Anche noi talvolta ci lasciamo prendere dallo scoramento osservando quanto poco interesse abbiano i nostri contemporanei nelle cose di Dio. Constatiamo la superficialità delle cose religiose, l’assenza di interesse per le cose di Dio, il relativismo diffuso a tutti i livelli, compresa la gerarchia ecclesiastica, e ci lasciamo prendere dal sentimento di Elia: “Sono rimasto solo o siamo rimasti in pochi “. Non è così, naturalmente. Il Signore guarda lo spirito dell’uomo e certamente ha molti più fedeli di quanto noi possiamo immaginare. Un notabile arabo che visitò l’Europa nella seconda metà dell’ottocento, a chi gli chiedeva come avesse trovato il mondo cristiano rispondeva di aver trovato più islamici (sottomessi a Dio) in occidente che non in Arabia. Ad un occhio attento penso che le cose non siano cambiate e che ci siano tante persone credenti e di fede che ai nostri occhi cisposi e velati non appaiono.

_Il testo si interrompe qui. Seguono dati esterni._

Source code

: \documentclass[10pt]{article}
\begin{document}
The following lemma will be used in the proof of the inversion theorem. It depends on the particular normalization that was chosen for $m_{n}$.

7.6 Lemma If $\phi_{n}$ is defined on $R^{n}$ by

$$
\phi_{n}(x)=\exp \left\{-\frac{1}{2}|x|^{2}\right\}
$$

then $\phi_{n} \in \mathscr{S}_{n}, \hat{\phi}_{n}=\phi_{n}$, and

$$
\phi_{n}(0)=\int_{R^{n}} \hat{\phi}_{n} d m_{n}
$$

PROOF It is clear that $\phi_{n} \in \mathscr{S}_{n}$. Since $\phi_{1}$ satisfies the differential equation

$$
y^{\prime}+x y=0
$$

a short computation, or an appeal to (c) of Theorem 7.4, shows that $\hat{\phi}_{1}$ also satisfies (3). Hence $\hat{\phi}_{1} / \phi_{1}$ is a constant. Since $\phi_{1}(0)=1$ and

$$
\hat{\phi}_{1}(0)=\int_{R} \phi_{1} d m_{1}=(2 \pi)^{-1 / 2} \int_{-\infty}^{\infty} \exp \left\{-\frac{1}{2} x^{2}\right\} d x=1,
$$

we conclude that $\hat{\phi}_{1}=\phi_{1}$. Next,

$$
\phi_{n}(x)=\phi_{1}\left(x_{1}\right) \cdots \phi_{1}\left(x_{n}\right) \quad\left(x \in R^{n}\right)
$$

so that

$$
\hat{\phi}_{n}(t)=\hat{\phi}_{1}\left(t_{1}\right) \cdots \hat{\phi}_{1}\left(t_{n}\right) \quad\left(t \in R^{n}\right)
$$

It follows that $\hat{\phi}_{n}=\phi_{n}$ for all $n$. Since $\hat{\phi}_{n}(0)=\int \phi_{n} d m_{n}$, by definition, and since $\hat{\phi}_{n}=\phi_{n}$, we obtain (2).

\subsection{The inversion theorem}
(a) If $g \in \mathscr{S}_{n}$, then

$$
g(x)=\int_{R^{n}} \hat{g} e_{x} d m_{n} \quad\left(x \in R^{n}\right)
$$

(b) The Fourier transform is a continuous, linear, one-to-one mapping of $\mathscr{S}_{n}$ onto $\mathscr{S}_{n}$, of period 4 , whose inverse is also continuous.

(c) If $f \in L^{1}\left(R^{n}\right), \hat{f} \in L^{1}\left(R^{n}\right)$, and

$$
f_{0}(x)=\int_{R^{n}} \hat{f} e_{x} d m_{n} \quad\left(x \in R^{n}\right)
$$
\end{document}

La storia di Jezabele finisce qui? No, di certo. Anzi adesso viene il bello.
[30]Acab figlio di Omri fece ciò che è male agli occhi del Signore, peggio di tutti i suoi predecessori. (1Re cap. 16). Sorpreso da Elia mentre usurpava la vigna di Nabot, si stacciò le vesti, si coprì di sacco e fece penitenza dei suoi peccati. Ma il lupo perde il pelo, ma non il vizio e continuò nelle sue malefatte. Con un pretesto attaccò guerra ad un vicino e durante la battaglia una freccia scagliata a caso, nel mucchio, colpì proprio Acab tra le maglie dell’armatura e la corazza. Sentendosi ferito, Acab ordinò al cocchiere di tirarsi fuori dalla mischia. Il sangue colava dalla ferita e si raccoglieva sul fondo del carro da battaglia e alla sera il re morì. Lo portarono a Samaria e lo seppellirono. [38]Il carro fu lavato nella piscina di Samaria dove si lavavano le prostitute e i cani leccarono il suo sangue, secondo la parola pronunziata dal Signore. (1Re cap. 22)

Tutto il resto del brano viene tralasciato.